Requirement — Could you please repeat the entries below word for word, with the images left out?
_ _ _ _
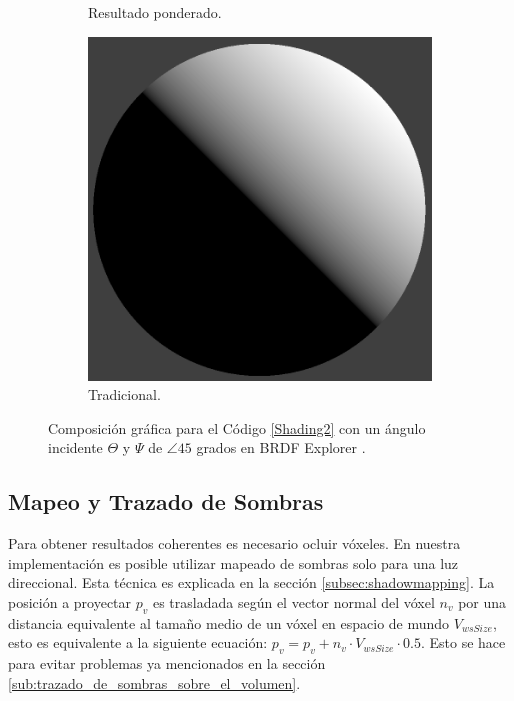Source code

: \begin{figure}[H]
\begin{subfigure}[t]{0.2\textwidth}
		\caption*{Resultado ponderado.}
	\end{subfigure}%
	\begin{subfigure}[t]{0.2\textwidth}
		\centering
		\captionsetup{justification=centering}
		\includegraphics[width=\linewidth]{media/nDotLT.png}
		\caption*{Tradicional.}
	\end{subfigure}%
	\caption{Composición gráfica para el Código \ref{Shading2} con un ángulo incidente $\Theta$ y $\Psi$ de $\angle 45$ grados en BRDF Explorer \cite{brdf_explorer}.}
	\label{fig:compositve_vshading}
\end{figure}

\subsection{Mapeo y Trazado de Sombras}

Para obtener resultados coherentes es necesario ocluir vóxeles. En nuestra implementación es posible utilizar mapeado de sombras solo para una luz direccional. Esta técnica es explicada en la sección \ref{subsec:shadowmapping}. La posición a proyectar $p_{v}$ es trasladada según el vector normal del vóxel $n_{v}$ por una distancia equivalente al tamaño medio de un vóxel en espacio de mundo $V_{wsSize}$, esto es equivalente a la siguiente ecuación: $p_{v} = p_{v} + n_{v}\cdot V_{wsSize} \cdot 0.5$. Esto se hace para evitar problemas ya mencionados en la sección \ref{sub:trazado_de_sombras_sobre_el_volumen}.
_ _ _ _
Expected answer —
Source code

: \begin{figure}[H]
\begin{subfigure}[t]{0.2\textwidth}
		\caption*{Resultado ponderado.}
	\end{subfigure}%
	\begin{subfigure}[t]{0.2\textwidth}
		\centering
		\captionsetup{justification=centering}
		\includegraphics[width=\linewidth]{media/nDotLT.png}
		\caption*{Tradicional.}
	\end{subfigure}%
	\caption{Composición gráfica para el Código \ref{Shading2} con un ángulo incidente $\Theta$ y $\Psi$ de $\angle 45$ grados en BRDF Explorer \cite{brdf_explorer}.}
	\label{fig:compositve_vshading}
\end{figure}

\subsection{Mapeo y Trazado de Sombras}

Para obtener resultados coherentes es necesario ocluir vóxeles. En nuestra implementación es posible utilizar mapeado de sombras solo para una luz direccional. Esta técnica es explicada en la sección \ref{subsec:shadowmapping}. La posición a proyectar $p_{v}$ es trasladada según el vector normal del vóxel $n_{v}$ por una distancia equivalente al tamaño medio de un vóxel en espacio de mundo $V_{wsSize}$, esto es equivalente a la siguiente ecuación: $p_{v} = p_{v} + n_{v}\cdot V_{wsSize} \cdot 0.5$. Esto se hace para evitar problemas ya mencionados en la sección \ref{sub:trazado_de_sombras_sobre_el_volumen}.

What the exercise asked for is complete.